“El mundo es mucho más complicado que como era hace 10 años. No ayuda lo que hacen algunos de nuestros dirigentes. El mundo es cada vez más volátil, incierto, y por eso la recuperación ha sido complicada para muchos de nuestros proveedores, volver a los niveles de eficiencia que tenían antes no ha sido sencillo”, comenta en entrevista con Expansión.
La recuperación del fabricante aún refleja los efectos de los años recientes. En 2025, Airbus entregó 790 aeronaves, una cifra que todavía se ubica por debajo de las más de 800 unidades entregadas en 2019, antes de la pandemia de covid-19.
Aunque la empresa prevé recuperar este año niveles similares a los registrados antes de la emergencia sanitaria, considera que la cercanía con proveedores y la regionalización de las cadenas de suministro serán factores determinantes para sostener el crecimiento.
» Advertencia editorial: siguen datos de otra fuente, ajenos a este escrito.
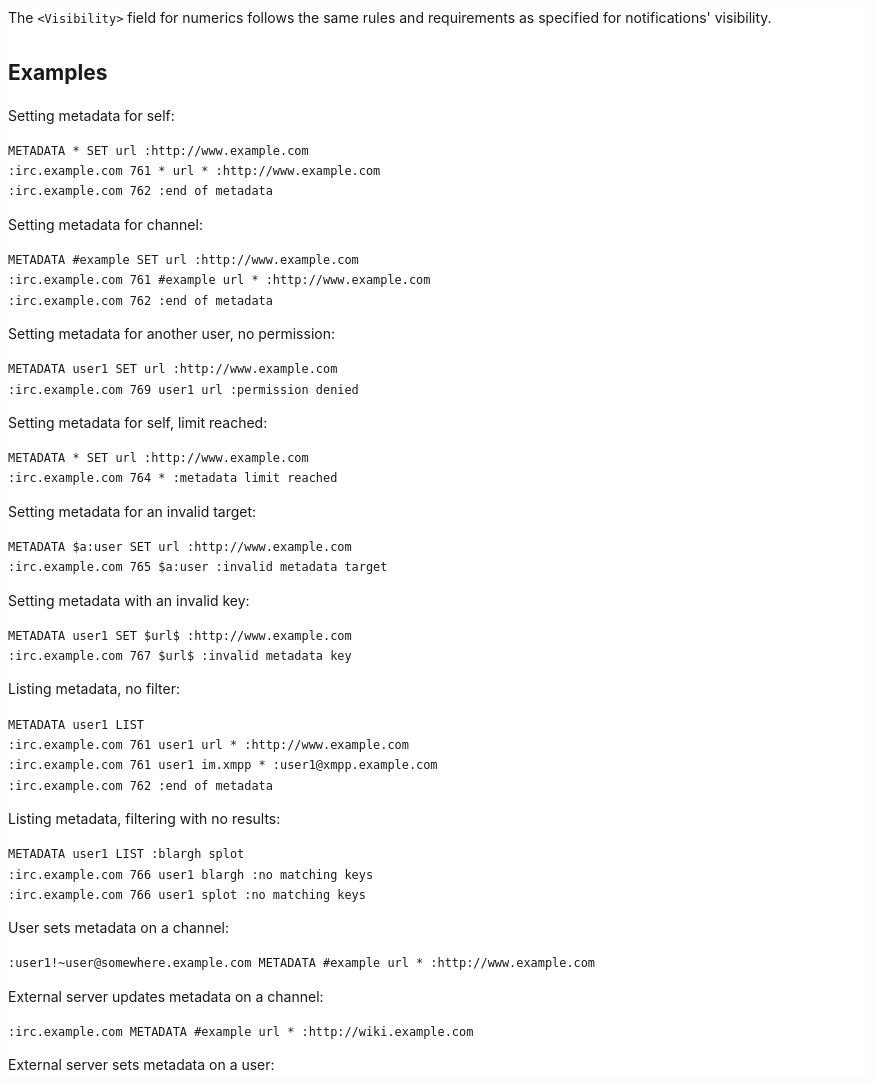 The `<Visibility>` field for numerics follows the same rules and requirements
as specified for notifications' visibility.

## Examples

Setting metadata for self:

    METADATA * SET url :http://www.example.com
    :irc.example.com 761 * url * :http://www.example.com
    :irc.example.com 762 :end of metadata

Setting metadata for channel:

    METADATA #example SET url :http://www.example.com
    :irc.example.com 761 #example url * :http://www.example.com
    :irc.example.com 762 :end of metadata

Setting metadata for another user, no permission:

    METADATA user1 SET url :http://www.example.com
    :irc.example.com 769 user1 url :permission denied

Setting metadata for self, limit reached:

    METADATA * SET url :http://www.example.com
    :irc.example.com 764 * :metadata limit reached

Setting metadata for an invalid target:

    METADATA $a:user SET url :http://www.example.com
    :irc.example.com 765 $a:user :invalid metadata target

Setting metadata with an invalid key:

    METADATA user1 SET $url$ :http://www.example.com
    :irc.example.com 767 $url$ :invalid metadata key

Listing metadata, no filter:

    METADATA user1 LIST
    :irc.example.com 761 user1 url * :http://www.example.com
    :irc.example.com 761 user1 im.xmpp * :user1@xmpp.example.com
    :irc.example.com 762 :end of metadata

Listing metadata, filtering with no results:

    METADATA user1 LIST :blargh splot
    :irc.example.com 766 user1 blargh :no matching keys
    :irc.example.com 766 user1 splot :no matching keys

User sets metadata on a channel:

    :user1!~user@somewhere.example.com METADATA #example url * :http://www.example.com

External server updates metadata on a channel:

    :irc.example.com METADATA #example url * :http://wiki.example.com

External server sets metadata on a user:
México destaca en esa estrategia por la presencia de proveedores Tier 1 y Tier 2, entre ellos Safran y General Electric, además de una base manufacturera consolidada y una ubicación privilegiada frente al mercado estadounidense.
Año con año, Airbus destina entre 700 y 1,000 millones de dólares en compras a proveedores mexicanos.
“El hecho de que tengas muchísimas empresas aquí en México es una ventaja. Muchas de esas empresas lo hicieron por tener un mercado enorme al norte, así que tienes la capacidad de contar con sistemas productivos eficientes”, comenta.
Más producción y nuevas capacidades en Querétaro
La ampliación de la planta de Querétaro representa un cambio importante para las operaciones de Airbus en el país. Actualmente se fabrican diferentes tipos de puertas de emergencia en el complejo, cuatro para los aviones de mayor volumen vendidos por Airbus, el A320 y A321, así como una puertas para sus A330 y A350.
Con la expansión, que incluye un crecimiento de 50% en sus áreas de distribución y almacenamiento, la instalación dejará de producir únicamente puertas de emergencia para fabricar también las puertas convencionales utilizadas por los pasajeros al abordar y descender de las aeronaves.
La planta, inaugurada en 2013, procesa la materia prima desde sus primeras etapas. El complejo transforma aluminio y acero en componentes terminados y tiene capacidad para manufacturar hasta 700 números de parte.
Además de las puertas para aviones comerciales, la instalación produce componentes estructurales para helicópteros, una línea de negocio que actualmente representa cerca de 10% de la producción total del sitio.